Inbuilt (Model-specific) Feature Importance:
- Nature: Derived directly from the model. For instance, in tree-based models like decision trees or random forests, feature importance is based on the number of times a feature is used to split the data.
- Speed: Generally faster as it’s a by-product of the model training process.
- Bias: Might be biased towards features with more categories or higher cardinality.
Permutation Importance:
- Nature: Calculated by permuting the values of each feature and measuring the decrease in the model’s performance. If shuffling a feature’s values drops the performance significantly, it’s deemed important.
- Speed: Can be computationally intensive as it involves multiple evaluations of the model.
- Bias: Offers a more unbiased approach, especially for features with high cardinality.

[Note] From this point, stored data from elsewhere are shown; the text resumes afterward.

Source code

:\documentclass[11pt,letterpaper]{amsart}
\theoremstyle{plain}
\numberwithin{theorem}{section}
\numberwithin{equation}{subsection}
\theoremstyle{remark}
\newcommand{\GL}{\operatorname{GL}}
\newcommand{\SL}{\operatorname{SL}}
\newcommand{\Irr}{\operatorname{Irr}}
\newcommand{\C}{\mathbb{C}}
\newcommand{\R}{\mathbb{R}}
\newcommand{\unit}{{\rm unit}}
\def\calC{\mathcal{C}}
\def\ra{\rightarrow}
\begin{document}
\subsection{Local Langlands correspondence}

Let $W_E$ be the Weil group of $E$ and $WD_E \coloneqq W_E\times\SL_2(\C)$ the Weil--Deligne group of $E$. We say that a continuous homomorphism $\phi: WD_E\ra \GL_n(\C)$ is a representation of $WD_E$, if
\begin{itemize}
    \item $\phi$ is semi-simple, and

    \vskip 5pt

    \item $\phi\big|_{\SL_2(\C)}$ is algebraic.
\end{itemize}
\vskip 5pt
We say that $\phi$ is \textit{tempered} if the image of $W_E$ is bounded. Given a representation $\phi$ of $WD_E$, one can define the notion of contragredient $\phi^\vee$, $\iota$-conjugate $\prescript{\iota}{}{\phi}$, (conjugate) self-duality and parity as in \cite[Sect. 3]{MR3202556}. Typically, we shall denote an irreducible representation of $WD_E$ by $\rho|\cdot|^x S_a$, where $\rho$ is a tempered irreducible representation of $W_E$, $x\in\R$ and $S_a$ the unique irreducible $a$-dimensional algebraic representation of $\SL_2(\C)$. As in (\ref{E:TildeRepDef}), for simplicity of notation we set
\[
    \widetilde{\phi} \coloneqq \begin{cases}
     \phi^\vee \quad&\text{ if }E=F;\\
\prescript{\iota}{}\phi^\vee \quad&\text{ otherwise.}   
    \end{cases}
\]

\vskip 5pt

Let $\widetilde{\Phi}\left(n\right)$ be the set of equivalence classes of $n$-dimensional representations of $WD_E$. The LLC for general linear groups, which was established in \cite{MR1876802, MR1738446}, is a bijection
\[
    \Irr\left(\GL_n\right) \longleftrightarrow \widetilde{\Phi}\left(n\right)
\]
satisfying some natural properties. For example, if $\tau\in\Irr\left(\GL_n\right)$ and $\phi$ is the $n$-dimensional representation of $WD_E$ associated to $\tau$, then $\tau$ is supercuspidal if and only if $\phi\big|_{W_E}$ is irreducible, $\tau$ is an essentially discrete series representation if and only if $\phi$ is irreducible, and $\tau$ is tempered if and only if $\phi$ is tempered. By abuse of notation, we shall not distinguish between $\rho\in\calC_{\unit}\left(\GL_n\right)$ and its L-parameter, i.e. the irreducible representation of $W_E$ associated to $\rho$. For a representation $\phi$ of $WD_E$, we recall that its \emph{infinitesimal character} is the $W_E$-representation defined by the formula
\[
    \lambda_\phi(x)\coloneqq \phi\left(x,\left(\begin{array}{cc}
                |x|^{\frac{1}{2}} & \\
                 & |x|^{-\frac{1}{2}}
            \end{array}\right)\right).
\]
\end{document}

A Note on Permutation Importance: Permutation importance provides insights specific to the model it’s computed for. A feature that’s vital for one model might not be for another. Hence, it’s crucial to understand that permutation importance doesn’t indicate the intrinsic predictive value of a feature in isolation. Moreover, it’s vital to have a trustworthy model (with good cross-validation scores) before considering its permutation importance values. Features deemed unimportant in a poorly performing model could be crucial for a well-performing one. It’s always recommended to evaluate a model’s predictive power using held-out data or cross-validation prior to computing permutation importances. For more information please refere to the sklearn official documentation on permutation importance.

Note: Permutation Importance calculation is pretty computationally intensive and may increase the time to finish the analysis run. As a general recommendation it should be used if there large computational resources are avaialble.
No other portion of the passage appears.